3. Institut Jacques Monod, CNRS UMR 7592, Université Paris Cité , 15 Rue Hélène Brion, 75013 Paris ,

4. Department of Medical Biology and Genetics, Faculty of Biology, University of Gdańsk , Wita Stwosza 59, 80-308 Gdańsk ,

5. UFR Sciences du vivant, Université Paris Cité , 35 Rue Hélène Brion, 75013 Paris,

6. Unité de Biologie Fonctionnelle et Adaptative, CNRS UMR 8251, Université Paris Cité , 4 rue Marie Andrée Lagroua Weill-Hallé, 75013 Paris ,

Abstract

Abstract Molecular cloning, a routine yet essential technique, relies heavily on efficient ligation, which can be significantly improved using Golden Gate Assembly (GGA). A key component of GGA is the use of type IIS enzymes, which uniquely cleave downstream of their recognition sequences to generate various overhangs, including non-palindromic ones. Recent advancements in GGA include the development of newly engineered enzymes with enhanced activity. Additionally, high-throughput GGA assays, which allow for the simultaneous study of all possible overhangs, have identified optimal GGA substrates with high efficiencies and fidelities, greatly facilitating the design of complex assemblies.
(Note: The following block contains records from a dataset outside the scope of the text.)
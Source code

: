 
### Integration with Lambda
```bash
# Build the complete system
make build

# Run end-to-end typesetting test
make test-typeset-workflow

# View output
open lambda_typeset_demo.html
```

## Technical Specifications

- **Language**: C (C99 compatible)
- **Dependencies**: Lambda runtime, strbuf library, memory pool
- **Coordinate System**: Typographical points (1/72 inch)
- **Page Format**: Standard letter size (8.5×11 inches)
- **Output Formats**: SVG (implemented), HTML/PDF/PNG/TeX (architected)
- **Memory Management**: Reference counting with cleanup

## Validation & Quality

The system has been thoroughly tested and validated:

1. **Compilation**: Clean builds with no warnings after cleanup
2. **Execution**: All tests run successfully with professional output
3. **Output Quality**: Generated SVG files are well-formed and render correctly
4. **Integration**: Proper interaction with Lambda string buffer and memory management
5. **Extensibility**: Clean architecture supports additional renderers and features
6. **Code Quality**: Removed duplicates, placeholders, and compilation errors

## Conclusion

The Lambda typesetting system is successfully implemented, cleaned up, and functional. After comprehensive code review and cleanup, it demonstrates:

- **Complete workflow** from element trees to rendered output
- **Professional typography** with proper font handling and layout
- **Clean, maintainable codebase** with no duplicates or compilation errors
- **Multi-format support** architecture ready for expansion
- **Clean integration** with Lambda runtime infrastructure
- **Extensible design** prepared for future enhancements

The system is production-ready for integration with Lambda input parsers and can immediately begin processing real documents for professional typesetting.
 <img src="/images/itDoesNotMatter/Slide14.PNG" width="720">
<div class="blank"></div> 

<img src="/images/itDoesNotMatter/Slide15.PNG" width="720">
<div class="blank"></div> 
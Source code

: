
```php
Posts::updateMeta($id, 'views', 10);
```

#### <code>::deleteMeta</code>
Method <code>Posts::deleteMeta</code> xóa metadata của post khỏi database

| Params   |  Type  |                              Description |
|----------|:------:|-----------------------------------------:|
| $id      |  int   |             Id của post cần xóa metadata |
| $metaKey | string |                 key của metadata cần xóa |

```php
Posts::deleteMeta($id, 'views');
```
Interestingly, these assays reveal unexpected correlations between ligation efficiencies and overhang stabilities. One hypothesis for this observation is that newly hydrolyzed DNA fragments with strong overhangs can readily re-ligate, thereby slowing down the overall process. In this paper, we employ a combination of gel electrophoresis and numerical calculations to test this hypothesis, ultimately determining that it does not hold true under the conditions established by conventional GGA assays. Using an assembly of 10 fragments, we demonstrate that strong overhangs yield higher GGA efficiency, while weak overhangs result in lower efficiency. These findings enable us to propose optimal overhangs for efficient GGA assays, significantly increasing yield.

Funder

National Science Centre, Poland

Campus France

Fondation ARC pour la recherche sur le cancer

Université Paris Cité IdEx

Université Paris Cité

CNRS

Publisher

Oxford University Press (OUP)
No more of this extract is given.